** Opening SUPPLIED MATERIAL block **

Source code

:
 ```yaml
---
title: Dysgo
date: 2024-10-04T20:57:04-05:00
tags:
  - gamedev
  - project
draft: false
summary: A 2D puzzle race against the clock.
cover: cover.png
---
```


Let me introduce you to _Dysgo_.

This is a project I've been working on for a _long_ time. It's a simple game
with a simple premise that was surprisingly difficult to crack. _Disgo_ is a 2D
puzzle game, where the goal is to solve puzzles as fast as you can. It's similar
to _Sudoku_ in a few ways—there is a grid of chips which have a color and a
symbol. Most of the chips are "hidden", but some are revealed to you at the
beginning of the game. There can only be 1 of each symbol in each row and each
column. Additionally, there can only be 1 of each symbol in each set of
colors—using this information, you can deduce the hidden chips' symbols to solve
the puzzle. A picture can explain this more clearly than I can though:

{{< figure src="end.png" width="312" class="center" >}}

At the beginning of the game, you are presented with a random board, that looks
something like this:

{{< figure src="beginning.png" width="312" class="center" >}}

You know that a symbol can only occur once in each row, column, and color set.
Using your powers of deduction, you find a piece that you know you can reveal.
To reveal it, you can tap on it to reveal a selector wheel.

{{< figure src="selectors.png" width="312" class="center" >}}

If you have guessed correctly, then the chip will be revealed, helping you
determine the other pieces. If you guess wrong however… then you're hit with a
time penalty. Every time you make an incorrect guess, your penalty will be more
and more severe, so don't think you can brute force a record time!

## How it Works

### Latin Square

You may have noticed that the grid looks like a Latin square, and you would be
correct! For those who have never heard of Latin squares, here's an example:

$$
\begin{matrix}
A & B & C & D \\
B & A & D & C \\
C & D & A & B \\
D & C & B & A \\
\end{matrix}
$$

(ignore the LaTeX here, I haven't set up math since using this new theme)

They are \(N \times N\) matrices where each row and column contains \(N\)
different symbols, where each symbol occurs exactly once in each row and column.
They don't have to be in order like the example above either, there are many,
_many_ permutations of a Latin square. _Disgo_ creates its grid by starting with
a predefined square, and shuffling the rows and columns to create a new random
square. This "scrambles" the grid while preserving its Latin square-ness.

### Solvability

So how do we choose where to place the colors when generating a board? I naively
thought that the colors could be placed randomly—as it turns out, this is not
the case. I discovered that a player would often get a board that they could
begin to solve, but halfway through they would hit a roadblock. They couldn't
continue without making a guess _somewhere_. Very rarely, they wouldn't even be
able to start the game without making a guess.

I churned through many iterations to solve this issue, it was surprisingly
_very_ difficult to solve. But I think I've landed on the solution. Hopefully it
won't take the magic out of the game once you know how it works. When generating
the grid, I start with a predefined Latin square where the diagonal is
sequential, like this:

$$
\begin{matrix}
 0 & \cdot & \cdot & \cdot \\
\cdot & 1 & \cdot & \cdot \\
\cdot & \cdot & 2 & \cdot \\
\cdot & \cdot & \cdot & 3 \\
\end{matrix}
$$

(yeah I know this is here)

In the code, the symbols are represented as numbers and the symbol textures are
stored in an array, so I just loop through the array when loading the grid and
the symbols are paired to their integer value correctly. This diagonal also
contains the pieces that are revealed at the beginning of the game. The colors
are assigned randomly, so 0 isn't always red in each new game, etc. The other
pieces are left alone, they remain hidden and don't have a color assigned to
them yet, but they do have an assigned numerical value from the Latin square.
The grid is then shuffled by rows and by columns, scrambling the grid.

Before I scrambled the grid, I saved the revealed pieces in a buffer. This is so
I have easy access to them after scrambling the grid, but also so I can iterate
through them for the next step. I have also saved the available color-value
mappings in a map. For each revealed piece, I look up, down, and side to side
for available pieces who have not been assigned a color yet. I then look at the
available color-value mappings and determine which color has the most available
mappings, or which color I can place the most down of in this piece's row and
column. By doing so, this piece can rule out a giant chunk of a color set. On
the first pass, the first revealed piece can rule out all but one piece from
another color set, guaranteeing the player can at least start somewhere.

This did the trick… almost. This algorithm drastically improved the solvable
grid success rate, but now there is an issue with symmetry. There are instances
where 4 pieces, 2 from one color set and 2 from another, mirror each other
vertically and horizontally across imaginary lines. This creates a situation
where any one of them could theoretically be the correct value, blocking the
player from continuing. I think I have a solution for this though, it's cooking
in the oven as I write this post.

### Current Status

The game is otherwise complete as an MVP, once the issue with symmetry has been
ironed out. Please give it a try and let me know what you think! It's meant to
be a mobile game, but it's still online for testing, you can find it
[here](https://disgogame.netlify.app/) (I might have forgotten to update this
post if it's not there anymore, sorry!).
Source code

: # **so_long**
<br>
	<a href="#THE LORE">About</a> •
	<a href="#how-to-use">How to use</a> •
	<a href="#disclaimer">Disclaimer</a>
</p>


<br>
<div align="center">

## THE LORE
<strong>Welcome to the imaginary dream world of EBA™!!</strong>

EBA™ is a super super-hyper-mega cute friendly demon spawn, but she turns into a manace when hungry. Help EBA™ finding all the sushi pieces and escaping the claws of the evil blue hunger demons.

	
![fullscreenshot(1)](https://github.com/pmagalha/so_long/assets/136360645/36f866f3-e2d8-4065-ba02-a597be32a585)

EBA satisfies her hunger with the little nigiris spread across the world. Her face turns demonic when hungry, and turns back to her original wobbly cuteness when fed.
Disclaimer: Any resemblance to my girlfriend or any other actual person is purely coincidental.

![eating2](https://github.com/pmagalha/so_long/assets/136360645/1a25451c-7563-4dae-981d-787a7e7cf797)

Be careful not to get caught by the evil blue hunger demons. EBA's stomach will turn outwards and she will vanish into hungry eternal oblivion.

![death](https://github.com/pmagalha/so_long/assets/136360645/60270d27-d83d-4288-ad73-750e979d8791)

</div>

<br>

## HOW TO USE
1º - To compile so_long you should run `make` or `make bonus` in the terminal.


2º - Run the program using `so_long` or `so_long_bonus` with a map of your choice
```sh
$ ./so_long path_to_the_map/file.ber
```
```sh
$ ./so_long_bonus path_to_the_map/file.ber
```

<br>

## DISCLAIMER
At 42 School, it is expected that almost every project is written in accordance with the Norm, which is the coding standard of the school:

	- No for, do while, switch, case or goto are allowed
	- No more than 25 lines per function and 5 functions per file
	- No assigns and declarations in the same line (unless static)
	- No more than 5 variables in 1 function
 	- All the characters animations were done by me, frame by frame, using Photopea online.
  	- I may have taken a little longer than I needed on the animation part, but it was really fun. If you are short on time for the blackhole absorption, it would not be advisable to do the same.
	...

** Closing SUPPLIED MATERIAL block **

> **WHAT TO WORK ON**
Could you return all lines from the data above that contain the string "think"?

> **THE ANSWER**
and more severe, so don't think you can brute force a record time!
_very_ difficult to solve. But I think I've landed on the solution. Hopefully it
player from continuing. I think I have a solution for this though, it's cooking
ironed out. Please give it a try and let me know what you think! It's meant to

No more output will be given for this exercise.